その様子を、クララがにこにこして見ている。

今日は白金色の髪を、二つに分けて緩く三つ編みにしていて、

森の中は少し空気が冷たいからか、長袖の白いスクエアネックのワンピースを着ていた。

この前会った時よりも素朴な、スカートのふんわり感も控えめなものだ。

木陰の下にいても、アメジスト色の大きな瞳が星のように輝いている。


「ハイン、お友達になってくださってありがとう」

「はい、お嬢様」


普段、友達になりましょうと言って友達になるなんてことはないので、なんだか変な感じだが。

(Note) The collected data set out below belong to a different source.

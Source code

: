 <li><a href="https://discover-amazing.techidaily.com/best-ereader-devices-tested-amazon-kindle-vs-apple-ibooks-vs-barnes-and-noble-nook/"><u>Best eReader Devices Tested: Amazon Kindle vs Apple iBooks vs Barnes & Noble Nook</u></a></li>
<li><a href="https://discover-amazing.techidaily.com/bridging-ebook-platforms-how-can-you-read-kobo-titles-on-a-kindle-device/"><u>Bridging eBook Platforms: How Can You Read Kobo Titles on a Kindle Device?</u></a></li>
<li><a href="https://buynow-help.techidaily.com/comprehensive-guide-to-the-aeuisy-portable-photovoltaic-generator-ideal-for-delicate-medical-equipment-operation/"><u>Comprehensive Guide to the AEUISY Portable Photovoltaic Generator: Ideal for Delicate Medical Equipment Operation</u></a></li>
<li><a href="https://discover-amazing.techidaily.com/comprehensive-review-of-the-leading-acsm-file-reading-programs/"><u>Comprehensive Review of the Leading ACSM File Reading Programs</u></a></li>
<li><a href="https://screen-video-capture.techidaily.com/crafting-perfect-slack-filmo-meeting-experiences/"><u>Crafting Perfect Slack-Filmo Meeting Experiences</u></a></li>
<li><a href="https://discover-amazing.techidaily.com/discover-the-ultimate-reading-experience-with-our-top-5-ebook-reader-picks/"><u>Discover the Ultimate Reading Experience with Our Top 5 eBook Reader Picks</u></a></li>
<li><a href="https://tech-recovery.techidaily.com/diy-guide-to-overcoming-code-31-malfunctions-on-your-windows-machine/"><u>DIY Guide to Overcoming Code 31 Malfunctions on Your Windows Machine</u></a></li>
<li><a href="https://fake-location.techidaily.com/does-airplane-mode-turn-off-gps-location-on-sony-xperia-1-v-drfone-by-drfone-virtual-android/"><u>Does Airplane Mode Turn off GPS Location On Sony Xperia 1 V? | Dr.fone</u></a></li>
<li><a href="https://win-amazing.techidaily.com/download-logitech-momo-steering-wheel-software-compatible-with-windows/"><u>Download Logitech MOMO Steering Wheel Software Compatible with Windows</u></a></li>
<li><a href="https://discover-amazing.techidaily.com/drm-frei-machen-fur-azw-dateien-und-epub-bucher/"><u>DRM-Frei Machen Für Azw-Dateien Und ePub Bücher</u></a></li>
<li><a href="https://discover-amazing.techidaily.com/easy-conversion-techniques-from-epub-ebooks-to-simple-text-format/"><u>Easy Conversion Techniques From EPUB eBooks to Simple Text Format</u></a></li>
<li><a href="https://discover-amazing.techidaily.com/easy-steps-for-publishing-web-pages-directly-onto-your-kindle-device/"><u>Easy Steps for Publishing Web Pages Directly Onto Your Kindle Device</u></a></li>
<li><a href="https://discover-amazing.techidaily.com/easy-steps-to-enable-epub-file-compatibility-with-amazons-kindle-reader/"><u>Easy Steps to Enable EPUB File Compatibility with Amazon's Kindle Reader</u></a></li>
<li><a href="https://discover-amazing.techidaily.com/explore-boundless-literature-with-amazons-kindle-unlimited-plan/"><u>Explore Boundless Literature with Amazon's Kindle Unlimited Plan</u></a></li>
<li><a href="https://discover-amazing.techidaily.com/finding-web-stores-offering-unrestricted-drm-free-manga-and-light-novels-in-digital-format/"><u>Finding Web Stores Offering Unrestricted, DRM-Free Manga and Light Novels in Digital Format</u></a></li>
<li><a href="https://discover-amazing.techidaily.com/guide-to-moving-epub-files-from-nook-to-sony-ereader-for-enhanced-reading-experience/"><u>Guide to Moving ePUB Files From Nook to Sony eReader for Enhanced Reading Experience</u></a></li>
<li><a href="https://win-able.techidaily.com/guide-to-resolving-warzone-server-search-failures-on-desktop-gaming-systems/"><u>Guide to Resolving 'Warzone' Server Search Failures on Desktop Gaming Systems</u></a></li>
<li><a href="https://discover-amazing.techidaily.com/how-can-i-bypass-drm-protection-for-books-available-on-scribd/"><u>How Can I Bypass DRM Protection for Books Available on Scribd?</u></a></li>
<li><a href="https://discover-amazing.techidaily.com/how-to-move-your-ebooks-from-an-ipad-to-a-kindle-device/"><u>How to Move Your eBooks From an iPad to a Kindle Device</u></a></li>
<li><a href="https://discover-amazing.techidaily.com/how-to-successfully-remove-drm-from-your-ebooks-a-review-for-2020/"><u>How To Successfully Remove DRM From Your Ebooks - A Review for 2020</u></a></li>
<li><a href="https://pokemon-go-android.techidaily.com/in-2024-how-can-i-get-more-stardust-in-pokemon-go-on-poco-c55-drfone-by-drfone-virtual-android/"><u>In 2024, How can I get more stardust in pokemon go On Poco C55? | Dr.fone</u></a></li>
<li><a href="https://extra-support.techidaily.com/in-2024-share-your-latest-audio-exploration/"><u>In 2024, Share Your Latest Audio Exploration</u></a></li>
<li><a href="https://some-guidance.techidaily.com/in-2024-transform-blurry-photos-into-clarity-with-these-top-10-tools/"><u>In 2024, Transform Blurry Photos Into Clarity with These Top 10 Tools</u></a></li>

と思いながら頷くと、クララはなぜか顎に手を当て、「うーん……」と唸って首を傾げた。

え、なんだろう。何かおかしなことをしただろうか。


「お嬢様じゃなくて、クララって呼ぶのは、ダメかしら?」

「えっ? ああ、えーと……じゃあ、クララ様」

「違うの、そうじゃなくって。クララって呼んでほしいの」

「えっ。お嬢様を呼び捨てにするのは、ちょっと」


それはさすがにハードルが高すぎるというもので。

なので即座に首を振って否定すると、クララは腰に両手を当て、むーんと眉をしかめた。


「もう、それじゃお友達とは呼べないんじゃなくって?」

「でもそれは、できませ……」

「あと敬語もなし」

「えっ」

「……ダメ?」


そんな、上目遣いで聞かれても困る。

たじたじになって一歩退くと、クララが一歩迫ってくる。

困り果てて、彼女の後ろに控えているハイデマリーの方をちらりと見たが、

眼鏡が反射して目許が見えないし、黙っているので助けてくれるつもりもなさそうだ。

恐々、クララに視線を戻す。子うさぎみたいな瞳でこちらを見ていた。

ああ。見なければよかった、見てしまったら終わりだ、これ。


「うう……わかりま……わかっ、た」

「本当!?」


ええい、もうどうにでもなれ。

意を決し、ハインは口を開いた。


「クララ」

「はい!」


食い気味に返事をされて、びくっとなる。


「ふふ、うれしい! お友達に名前を呼ばれるって、こんなに幸せな気持ちなのね!」


頬を薔薇色に上気させ、花弁がほころぶようにクララが微笑む。

こんなことくらいで、こんなに喜ぶなんて。という驚きがあった。

それと同時に、かわいいな……という気持ちが胸の奥から湧いてくる。

それは妹に対するときの気持ちと似ている気がしたけれど、

その形は少しだけ違っていることを、ハインはまだ気づいていない。


「えっと……じゃあ、何をして遊ぶ?」

「あのね、かくれんぼでしょ、鬼ごっこでしょ、水遊びでしょ、それから一緒に本を読んで、

 あとハインのバイオリンに合わせて歌ったりもしてみたいの!」

「やりたいことがたくさんあるんだね」

「ふふっ、そうなの」


目を瞠るハインに、クララは口元を隠して照れたように笑った。

バイオリンケースを持ったまま器用に腕を組み、ハインは思案する。


「うーん、今日いっぺんにできるか分からないけど、やってみる?」

「ええ!」


クララが顔を輝かせる。こんなにいっぺんに色んな遊びをしたことはないけど、

できるかどうか、やってみないことには分からないし。

今日中に全部できなくても、夏はまだ終わらないから。